The U.N. children's agency said Friday it estimates 240,000 children have fled Myanmar's Rakhine state into neighboring Bangladesh over the last three weeks.

UNICEF spokeswoman Marixie Mercado says that figure - amounting to about 60 percent of the estimated 391,000 total refugees - includes about 36,000 children aged under 1 year old. She says the agency also estimates 52,000 pregnant and lactating women.

Mercado said that includes an estimated 1,100 unaccompanied minors who had crossed over the past week. She spoke at a regular briefing in Geneva on Friday that included comments from many U.N. agencies that were addressing the crisis in Bangladesh.

"As everybody here is going to tell you, the needs are seemingly endless and the suffering is deepening," Mercado said.

Chris Lom, Asia-Pacific spokesman for the U.N.'s International Organization for Migration, said by phone in the briefing that the figures amounted to rough estimates, adding, "there's not somebody with a clipboard registering them" as the people cross the border.

Lack of coordination has produced a chaotic situation as private businesses, volunteer organizations and well-off people distribute supplies on their own, said an official at the U.N. Refugee Agency (UNHCR).
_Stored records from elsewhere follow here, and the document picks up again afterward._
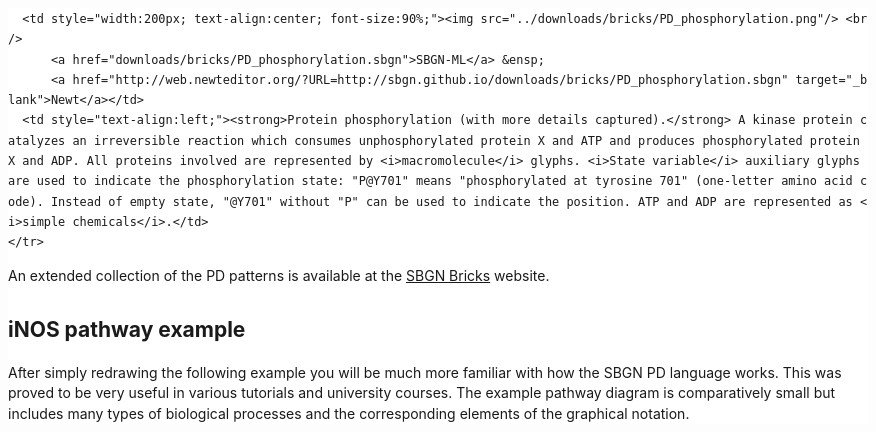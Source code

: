       <td style="width:200px; text-align:center; font-size:90%;"><img src="../downloads/bricks/PD_phosphorylation.png"/> <br /> 
          <a href="downloads/bricks/PD_phosphorylation.sbgn">SBGN-ML</a> &ensp; 
          <a href="http://web.newteditor.org/?URL=http://sbgn.github.io/downloads/bricks/PD_phosphorylation.sbgn" target="_blank">Newt</a></td>
      <td style="text-align:left;"><strong>Protein phosphorylation (with more details captured).</strong> A kinase protein catalyzes an irreversible reaction which consumes unphosphorylated protein X and ATP and produces phosphorylated protein X and ADP. All proteins involved are represented by <i>macromolecule</i> glyphs. <i>State variable</i> auxiliary glyphs are used to indicate the phosphorylation state: "P@Y701" means "phosphorylated at tyrosine 701" (one-letter amino acid code). Instead of empty state, "@Y701" without "P" can be used to indicate the position. ATP and ADP are represented as <i>simple chemicals</i>.</td>
    </tr>
</table>

<p>An extended collection of the PD patterns is available at the <a href="https://sbgnbricks.org/pd/">SBGN Bricks</a> website.</p>

## iNOS pathway example

<p>After simply redrawing the following example you will be much more familiar with how the SBGN PD language works. This was proved to be very useful in various tutorials and university courses. The example pathway diagram is comparatively small but includes many types of biological processes and the corresponding elements of the graphical notation.</p>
"Three weeks into the crisis, we could not make it happen because no one was prepared for such an influx," Joseph Tripura of UNHCR told dpa on Thursday.

The U.N.'s World Food Program, which launched a food distribution scheme, had reached only 60,000 people as of Tuesday.

Turkey has been exerting great effort to solve the crisis in Myanmar and to lend support to Rohingya Muslims.

Turkey has ramped up its effort to find a diplomatic solution in Myanmar Turkish Foreign Minister Mevlüt Çavuşoğlu on Sept. 1 called on Bangladesh to open its doors to Rohingya Muslims fleeing violence in Myanmar's western Rakhine state. The chairman of Rohingya European council, Dr. Hyle Law and Mohammad Ibrahim, a Rohingya European council member, said, "Rohingya Muslims are praying for Turkey." Turkish President Recep Tayyip Erdoğan on Sept. 6 announced that Turkey will distribute 10,000 tons of aid to Rohingya Muslims. Foreign Minister Mevlüt Çavuşoğlu and Turkey's first lady Emine Erdoğan on Sept. 7 visited a refugee camp in Bangladesh to lend support to Rohingya Muslims fleeing violence in Myanmar's Rakhine state. The president also vowed to bring up the Rohingya issue during the U.N. General Assembly set for Sept. 20 in New York, adding that he discussed the crisis in Rakhine with nearly 30 world leaders, especially of Islamic countries.

Rohingya, described by the U.N. as the world's most persecuted people, have faced heightened fears of attack since dozens were killed in communal violence in 2012.